The task
Your answer should be the lines of the material that include the word "analista".

Data shown
• • • • • • •

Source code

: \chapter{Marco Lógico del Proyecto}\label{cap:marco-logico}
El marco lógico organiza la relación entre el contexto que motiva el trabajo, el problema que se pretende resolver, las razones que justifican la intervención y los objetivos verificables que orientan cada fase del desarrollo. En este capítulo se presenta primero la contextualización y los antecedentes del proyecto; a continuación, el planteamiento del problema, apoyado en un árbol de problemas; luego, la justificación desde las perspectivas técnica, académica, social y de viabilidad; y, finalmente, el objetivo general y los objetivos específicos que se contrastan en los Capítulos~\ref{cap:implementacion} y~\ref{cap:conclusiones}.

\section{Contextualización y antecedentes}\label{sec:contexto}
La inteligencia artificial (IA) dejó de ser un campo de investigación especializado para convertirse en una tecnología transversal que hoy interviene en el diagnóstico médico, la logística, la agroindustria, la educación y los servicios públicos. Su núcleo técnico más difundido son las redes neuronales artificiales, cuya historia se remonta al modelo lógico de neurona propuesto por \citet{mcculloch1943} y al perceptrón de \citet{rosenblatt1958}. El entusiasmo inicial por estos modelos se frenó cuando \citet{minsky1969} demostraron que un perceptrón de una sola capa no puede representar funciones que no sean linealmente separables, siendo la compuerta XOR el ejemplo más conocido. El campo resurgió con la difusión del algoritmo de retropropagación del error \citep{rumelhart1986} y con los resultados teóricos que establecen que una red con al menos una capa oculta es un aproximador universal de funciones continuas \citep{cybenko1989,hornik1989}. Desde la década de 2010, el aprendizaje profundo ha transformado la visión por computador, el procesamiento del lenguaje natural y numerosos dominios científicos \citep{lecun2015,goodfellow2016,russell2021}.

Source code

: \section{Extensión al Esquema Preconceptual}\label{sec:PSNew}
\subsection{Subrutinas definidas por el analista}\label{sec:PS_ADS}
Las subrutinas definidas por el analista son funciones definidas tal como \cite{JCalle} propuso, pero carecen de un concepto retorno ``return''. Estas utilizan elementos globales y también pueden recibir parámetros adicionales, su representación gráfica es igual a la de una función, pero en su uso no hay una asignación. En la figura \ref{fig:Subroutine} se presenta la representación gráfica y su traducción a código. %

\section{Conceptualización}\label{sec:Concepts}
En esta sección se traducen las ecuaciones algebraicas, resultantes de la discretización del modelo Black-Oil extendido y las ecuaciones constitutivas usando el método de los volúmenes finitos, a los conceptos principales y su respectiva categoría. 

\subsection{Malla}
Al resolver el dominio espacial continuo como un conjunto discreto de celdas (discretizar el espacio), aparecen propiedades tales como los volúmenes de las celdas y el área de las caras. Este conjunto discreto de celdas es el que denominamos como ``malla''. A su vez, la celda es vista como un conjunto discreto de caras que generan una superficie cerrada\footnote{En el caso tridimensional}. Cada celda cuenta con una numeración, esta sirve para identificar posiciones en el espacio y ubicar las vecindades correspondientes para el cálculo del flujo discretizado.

• • • • • • •

Written answer
\subsection{Subrutinas definidas por el analista}\label{sec:PS_ADS}
Las subrutinas definidas por el analista son funciones definidas tal como \cite{JCalle} propuso, pero carecen de un concepto retorno ``return''. Estas utilizan elementos globales y también pueden recibir parámetros adicionales, su representación gráfica es igual a la de una función, pero en su uso no hay una asignación. En la figura \ref{fig:Subroutine} se presenta la representación gráfica y su traducción a código. %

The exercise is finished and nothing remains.